Brandy Clark is the fourth studio album by American country music artist Brandy Clark. It was released on May 19, 2023, by Warner Records and follows her 2020 album Your Life Is a Record. Produced by fellow artist Brandi Carlile, whom Clark previously collaborated on the 2020 single "Same Devil", the project contains eleven tracks.

==Background==
The album was announced on March 24, 2023, alongside the release of the lead single, "Buried". In a statement accompanying the announcement, Clark explained "this album is a return home to me in many ways. Musically it's the rawest I've been since 12 Stories and maybe even rawer. When Brandi and I sat down and talked about working together, one thing that really intrigued me was her saying 'I see it as your return to the Northwest.' That comment inspired so much for me. It took me back to where and how I grew up. 'Northwest' and 'She Smoked In The House' were both a result of that early conversation." On the decision to work with Carlile as opposed to re-teaming with Jay Joyce who produced her previous two albums, Clark expressed that "working with another recording artist on this project was such a gift that I didn't even know I needed and changed the way I want to write songs and make records moving forward. My hope is that anyone who hears this album will feel the heart that I put into every note of it."

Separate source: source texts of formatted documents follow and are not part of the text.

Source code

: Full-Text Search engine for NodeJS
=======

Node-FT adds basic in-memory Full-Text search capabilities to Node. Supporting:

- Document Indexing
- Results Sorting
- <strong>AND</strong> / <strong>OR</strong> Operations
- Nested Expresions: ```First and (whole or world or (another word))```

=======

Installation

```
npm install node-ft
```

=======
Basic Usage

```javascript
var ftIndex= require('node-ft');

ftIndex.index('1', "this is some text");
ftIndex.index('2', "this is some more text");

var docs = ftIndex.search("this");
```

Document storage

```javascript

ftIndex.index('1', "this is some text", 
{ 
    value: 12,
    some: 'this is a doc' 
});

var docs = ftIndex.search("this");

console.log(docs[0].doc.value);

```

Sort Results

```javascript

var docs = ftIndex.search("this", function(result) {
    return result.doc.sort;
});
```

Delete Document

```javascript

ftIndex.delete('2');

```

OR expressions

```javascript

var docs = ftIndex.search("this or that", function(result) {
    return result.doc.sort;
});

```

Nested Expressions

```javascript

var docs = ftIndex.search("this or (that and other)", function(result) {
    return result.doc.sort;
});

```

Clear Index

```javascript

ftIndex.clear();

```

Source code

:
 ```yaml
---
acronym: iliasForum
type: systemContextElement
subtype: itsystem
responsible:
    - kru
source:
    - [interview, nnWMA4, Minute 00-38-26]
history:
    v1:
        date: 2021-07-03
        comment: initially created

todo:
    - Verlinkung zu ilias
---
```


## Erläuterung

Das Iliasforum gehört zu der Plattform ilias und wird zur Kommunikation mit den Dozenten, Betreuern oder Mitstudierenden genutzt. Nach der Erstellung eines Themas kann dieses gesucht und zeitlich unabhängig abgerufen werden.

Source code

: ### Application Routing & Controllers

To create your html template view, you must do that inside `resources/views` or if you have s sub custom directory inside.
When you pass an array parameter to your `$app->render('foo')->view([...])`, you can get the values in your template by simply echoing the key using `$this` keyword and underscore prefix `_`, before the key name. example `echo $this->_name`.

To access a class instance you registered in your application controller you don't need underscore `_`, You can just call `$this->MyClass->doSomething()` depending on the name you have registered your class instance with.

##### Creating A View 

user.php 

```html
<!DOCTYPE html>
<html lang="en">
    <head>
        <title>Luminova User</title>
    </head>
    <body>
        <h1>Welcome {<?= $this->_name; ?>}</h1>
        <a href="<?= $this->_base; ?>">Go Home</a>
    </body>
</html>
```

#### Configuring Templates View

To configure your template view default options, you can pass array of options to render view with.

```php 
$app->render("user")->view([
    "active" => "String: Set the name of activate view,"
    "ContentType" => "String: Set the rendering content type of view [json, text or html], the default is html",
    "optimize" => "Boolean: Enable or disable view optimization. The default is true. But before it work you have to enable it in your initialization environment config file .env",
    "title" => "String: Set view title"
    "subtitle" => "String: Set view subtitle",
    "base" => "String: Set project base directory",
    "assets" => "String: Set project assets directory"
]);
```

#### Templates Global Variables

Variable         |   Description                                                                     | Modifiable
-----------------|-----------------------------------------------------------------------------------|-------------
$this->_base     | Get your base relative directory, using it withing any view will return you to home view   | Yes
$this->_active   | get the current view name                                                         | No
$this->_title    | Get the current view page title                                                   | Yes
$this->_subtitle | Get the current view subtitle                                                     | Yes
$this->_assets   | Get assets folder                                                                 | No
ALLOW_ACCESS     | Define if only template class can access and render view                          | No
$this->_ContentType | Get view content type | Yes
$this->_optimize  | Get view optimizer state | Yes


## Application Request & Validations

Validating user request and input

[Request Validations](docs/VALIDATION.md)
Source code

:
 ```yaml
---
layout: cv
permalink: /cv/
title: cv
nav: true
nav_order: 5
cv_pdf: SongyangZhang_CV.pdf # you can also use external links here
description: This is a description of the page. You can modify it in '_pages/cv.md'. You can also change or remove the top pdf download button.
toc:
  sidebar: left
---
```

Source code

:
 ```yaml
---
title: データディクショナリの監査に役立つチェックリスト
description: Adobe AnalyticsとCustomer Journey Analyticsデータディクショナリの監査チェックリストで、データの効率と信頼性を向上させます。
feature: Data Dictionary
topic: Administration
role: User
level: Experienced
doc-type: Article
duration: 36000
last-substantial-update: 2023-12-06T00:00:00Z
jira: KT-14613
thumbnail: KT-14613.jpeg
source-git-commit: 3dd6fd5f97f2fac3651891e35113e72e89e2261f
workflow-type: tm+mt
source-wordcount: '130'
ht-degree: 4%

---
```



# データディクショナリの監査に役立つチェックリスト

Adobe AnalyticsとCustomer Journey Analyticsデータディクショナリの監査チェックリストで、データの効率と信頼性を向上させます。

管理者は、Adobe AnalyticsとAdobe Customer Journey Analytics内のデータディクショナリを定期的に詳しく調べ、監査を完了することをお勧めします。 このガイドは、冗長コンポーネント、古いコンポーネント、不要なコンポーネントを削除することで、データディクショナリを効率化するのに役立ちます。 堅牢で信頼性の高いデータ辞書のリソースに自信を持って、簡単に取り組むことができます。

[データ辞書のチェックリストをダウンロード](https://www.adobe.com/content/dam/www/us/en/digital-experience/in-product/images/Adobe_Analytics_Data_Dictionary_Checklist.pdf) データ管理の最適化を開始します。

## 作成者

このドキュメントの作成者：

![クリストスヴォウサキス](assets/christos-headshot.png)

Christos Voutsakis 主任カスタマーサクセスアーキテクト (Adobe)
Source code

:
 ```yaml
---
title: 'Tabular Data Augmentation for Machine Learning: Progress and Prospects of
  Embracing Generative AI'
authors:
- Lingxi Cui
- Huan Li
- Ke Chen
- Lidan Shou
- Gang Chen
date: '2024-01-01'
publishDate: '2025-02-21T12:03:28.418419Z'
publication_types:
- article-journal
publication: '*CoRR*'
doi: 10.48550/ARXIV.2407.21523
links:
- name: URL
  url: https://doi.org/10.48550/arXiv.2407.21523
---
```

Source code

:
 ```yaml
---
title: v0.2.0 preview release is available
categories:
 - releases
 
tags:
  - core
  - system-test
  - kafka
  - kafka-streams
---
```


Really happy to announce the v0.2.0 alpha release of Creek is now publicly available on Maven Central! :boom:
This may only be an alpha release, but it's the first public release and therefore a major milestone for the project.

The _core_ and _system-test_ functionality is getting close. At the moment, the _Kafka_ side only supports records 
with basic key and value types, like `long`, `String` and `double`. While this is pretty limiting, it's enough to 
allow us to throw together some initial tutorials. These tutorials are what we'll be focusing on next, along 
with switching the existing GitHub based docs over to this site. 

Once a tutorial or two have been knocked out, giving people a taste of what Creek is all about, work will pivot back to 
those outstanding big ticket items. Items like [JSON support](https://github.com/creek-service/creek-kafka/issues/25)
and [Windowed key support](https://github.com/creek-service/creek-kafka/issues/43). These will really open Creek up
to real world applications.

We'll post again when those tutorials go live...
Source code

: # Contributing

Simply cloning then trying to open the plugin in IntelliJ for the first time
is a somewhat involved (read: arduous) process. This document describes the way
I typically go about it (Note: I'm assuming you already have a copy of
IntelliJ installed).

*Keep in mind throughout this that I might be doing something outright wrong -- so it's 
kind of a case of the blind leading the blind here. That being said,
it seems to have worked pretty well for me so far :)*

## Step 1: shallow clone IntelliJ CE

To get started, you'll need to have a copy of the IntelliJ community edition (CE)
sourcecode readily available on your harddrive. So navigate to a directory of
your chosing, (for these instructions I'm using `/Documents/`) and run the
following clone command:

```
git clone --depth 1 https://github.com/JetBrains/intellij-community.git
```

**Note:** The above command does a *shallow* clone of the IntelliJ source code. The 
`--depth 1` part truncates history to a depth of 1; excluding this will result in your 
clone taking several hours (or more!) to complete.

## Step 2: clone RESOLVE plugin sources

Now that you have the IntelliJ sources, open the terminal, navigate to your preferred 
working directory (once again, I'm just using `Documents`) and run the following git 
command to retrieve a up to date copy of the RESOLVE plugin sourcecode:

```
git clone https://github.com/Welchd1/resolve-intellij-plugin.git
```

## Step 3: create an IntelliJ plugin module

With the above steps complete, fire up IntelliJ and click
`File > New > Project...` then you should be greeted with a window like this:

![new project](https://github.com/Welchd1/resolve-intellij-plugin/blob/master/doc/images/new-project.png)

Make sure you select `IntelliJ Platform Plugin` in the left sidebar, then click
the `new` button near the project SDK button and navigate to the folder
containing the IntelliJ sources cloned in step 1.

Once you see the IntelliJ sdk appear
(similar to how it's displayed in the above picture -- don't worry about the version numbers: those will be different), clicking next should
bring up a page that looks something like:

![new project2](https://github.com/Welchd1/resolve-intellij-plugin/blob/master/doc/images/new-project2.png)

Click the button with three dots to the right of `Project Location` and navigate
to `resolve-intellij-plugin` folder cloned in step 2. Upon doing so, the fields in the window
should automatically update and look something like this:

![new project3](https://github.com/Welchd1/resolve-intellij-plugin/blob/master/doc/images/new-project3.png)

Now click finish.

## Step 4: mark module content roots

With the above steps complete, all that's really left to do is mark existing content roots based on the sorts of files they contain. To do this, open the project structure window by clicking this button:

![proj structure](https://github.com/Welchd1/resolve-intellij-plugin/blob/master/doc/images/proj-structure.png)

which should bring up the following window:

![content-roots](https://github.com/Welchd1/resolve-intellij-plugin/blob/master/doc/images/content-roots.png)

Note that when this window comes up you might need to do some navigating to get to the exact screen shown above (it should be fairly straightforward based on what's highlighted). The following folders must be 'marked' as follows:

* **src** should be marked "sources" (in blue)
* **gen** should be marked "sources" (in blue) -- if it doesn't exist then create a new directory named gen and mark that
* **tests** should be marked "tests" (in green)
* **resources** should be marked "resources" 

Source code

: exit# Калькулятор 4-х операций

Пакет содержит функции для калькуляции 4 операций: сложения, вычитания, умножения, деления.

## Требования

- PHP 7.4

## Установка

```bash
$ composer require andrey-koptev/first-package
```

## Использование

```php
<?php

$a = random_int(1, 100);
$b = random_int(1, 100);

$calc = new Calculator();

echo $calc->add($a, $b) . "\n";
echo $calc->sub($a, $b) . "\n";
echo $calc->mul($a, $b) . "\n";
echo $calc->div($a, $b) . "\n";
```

Regarding the sonic composition of the project, Carlile explained "Brandy is one of the greatest songwriters I've ever known. And I feel like I now know exactly who Brandy Clark is through the portal of this singular brilliantly written album. When I heard the songs for this album, they took me back to the first time I heard Car Wheels on a Gravel Road. I was thinking about Tom Petty, The Pretenders, Kim Richey, Sheryl Crow, Shelby Lynne and the soul of '90s Americana before it had a name. This is the time Brandy has chosen to reveal herself to the world as an artist and a woman and I was blessed beyond measure to be the person she trusted to support and facilitate that swan dive." She also praised Clarks artistry, stating "Brandy's voice is like a friend you've had your whole life the second you hear it. I know I'm not alone in feeling this way. This is her moment. This is the one. Sometimes an artist only gets one shot at an album like this in their life."

"Come Back to Me", which Clark co-wrote with Shane McAnally and Trevor Rosen, previously appeared on Keith Urban's 2013 album Fuse.

==Reception==

 Album of the Year rates the consensus at 73 with six reviews.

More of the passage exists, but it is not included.